When you spoke earlier this year to the Eisenhower Fellowships Annual Meeting, you called trust “the only legal performance-enhancing drug.” Could you talk about the future of trust?
Well, that was a quote from my teacher Dov Seidman. And trust really is the only legal performance-enhancing drug — people can go so fast when there’s trust in the room. Because trust is like a hard floor: You can dunk a basketball if you’re even a short person off a hard floor. The absence of trust is like the Syrian desert. You can’t jump a millimeter. And so it’s hard to build trust in a pandemic, but the non-authoritarian countries that are doing well are pretty high-trust societies — South Korea, for instance. When people trust each other, they can go very fast, very far. When they don’t trust each other, you really can’t go very far. … And look at Washington, D.C., right now and how hobbled we are.

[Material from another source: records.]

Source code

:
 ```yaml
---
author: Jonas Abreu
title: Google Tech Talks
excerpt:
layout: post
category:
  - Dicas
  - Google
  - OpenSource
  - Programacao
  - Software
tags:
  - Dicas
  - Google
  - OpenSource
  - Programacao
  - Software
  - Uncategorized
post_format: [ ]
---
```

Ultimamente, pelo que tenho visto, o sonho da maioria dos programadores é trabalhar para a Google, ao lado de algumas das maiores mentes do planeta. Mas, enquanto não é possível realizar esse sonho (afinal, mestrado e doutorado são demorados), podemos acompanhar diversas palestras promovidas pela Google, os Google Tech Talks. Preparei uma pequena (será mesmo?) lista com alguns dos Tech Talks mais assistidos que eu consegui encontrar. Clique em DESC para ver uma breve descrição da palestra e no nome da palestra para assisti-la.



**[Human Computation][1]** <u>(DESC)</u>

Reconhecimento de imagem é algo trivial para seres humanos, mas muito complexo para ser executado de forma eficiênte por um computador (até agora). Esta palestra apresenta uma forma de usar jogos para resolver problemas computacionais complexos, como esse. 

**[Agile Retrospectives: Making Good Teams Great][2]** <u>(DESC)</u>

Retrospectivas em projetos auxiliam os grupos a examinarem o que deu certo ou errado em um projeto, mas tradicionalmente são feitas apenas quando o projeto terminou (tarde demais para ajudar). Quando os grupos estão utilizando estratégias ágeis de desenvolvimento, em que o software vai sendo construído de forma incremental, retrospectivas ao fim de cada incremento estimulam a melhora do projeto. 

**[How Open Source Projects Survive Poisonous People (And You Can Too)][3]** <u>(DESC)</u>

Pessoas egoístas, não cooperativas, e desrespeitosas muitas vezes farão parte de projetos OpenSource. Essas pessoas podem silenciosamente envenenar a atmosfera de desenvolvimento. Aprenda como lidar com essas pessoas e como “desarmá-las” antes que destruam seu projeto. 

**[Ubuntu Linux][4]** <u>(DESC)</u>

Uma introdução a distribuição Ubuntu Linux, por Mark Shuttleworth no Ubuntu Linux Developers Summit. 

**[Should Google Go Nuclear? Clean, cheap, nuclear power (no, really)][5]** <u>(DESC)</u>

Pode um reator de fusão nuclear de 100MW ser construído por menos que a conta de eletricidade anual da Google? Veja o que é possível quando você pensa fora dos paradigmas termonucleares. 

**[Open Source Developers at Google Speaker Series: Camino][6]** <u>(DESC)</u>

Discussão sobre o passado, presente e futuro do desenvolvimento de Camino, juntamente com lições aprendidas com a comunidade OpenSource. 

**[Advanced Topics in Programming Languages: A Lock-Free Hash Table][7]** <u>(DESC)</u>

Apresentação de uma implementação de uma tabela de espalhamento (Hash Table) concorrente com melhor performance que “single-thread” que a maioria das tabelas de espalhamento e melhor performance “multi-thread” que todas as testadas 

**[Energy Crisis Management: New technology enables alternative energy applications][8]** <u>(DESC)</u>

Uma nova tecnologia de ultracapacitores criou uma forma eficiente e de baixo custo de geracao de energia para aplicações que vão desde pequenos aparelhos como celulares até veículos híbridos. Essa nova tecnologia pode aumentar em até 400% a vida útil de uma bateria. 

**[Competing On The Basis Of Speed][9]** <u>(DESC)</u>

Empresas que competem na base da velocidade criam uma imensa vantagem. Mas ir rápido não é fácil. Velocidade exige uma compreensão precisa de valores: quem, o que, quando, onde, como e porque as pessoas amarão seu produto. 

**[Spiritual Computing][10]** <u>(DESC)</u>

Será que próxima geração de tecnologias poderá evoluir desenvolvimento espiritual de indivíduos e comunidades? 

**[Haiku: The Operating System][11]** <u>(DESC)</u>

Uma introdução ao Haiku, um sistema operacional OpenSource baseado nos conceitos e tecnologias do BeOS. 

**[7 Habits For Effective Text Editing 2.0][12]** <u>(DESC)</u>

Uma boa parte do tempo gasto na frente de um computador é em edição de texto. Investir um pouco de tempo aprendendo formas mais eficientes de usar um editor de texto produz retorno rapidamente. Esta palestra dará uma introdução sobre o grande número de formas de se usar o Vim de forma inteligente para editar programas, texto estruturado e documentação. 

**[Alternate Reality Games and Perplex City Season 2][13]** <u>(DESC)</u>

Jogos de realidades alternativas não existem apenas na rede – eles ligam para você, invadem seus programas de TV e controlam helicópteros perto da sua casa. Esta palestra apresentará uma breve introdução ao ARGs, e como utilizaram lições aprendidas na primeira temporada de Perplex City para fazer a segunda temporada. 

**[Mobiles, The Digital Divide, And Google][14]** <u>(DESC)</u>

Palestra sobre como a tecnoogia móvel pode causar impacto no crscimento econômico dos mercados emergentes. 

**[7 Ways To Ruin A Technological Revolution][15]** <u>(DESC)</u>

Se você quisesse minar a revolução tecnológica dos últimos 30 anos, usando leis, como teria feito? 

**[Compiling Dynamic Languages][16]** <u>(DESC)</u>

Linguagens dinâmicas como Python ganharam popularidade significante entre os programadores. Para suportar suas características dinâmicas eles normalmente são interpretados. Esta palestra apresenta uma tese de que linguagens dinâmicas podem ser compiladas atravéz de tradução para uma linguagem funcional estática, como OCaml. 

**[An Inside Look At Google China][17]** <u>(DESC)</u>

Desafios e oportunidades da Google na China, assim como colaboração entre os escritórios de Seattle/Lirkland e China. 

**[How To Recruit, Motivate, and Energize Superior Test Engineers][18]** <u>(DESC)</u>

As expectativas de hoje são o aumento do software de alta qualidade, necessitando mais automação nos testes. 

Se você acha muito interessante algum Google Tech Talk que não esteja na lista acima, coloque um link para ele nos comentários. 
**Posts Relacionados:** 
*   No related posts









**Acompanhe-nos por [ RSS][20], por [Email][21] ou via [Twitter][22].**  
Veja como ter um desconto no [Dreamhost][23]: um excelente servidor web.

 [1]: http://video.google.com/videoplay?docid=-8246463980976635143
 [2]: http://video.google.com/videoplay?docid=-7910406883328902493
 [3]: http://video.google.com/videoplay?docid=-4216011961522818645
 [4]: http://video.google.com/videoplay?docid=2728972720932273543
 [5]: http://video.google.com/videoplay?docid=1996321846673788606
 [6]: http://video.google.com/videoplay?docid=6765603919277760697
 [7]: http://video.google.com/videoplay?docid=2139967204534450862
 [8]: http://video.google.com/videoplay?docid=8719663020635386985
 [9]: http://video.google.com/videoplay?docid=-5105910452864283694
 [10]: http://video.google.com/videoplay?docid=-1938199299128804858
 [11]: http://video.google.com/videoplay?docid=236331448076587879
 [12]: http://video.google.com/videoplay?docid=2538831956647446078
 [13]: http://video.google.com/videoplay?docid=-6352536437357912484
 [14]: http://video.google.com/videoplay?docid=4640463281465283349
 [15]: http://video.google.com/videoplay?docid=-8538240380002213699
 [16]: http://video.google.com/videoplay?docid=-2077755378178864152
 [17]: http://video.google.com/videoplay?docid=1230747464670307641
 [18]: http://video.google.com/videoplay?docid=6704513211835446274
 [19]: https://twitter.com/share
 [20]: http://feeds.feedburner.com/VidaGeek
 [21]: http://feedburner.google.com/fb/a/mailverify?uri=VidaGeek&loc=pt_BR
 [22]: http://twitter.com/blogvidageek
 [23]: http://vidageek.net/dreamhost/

Do you think there is a pent-up need for people to go and see each other?
I really do think there will be. I certainly feel it myself. I miss my friends. I miss my contacts. I miss going and smelling and feeling and touching and eating and tasting. So, all of those things, definitely.
Do you miss going to conferences?
I wouldn’t do it if I didn’t enjoy them, because you learn a ton. Some of my best insights have come from speaking to people and then afterwards interacting with them. Somebody comes up and says, “I’m in this business or I’m in that business.” Or “That point you made — I actually started a company that’s working on that.” And suddenly, wow, you have a new source. So, all those serendipitous things you can’t do now, that I certainly miss.
Barbara Palmer is deputy editor of Convene.